(Saved data entries)
• • • • • • •

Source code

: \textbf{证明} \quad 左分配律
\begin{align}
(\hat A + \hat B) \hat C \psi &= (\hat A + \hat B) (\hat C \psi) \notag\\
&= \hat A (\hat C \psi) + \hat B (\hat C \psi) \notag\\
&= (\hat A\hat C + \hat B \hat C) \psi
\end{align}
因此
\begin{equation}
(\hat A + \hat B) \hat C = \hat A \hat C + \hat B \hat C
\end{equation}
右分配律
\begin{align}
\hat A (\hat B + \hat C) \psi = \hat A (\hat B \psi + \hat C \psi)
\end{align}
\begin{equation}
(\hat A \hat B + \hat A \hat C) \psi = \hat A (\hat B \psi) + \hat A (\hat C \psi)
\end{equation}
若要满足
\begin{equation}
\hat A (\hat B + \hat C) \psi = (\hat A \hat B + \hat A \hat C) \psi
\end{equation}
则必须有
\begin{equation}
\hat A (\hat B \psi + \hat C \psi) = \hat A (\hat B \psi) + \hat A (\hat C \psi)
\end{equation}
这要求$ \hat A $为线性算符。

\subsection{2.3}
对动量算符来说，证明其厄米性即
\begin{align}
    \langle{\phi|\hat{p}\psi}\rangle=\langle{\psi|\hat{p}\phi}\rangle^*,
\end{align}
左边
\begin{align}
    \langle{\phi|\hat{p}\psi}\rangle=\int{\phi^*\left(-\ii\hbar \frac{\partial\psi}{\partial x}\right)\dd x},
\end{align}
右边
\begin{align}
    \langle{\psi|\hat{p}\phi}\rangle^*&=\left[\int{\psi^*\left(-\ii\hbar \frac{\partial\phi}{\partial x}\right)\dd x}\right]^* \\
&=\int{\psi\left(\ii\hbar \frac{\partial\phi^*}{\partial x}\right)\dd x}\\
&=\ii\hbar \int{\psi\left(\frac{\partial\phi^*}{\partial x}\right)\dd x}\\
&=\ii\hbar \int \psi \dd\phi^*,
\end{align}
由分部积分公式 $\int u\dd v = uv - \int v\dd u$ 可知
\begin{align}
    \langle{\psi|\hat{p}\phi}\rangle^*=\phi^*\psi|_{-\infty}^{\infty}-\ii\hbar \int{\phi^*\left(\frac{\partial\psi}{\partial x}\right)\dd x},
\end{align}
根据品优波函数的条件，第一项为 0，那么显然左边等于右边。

• • • • • • •

§ **WHAT YOU NEED TO DO**
Go line by line through the records and copy those that contain the word "notag".

§ **WRITTEN ANSWER**
(\hat A + \hat B) \hat C \psi &= (\hat A + \hat B) (\hat C \psi) \notag\\
&= \hat A (\hat C \psi) + \hat B (\hat C \psi) \notag\\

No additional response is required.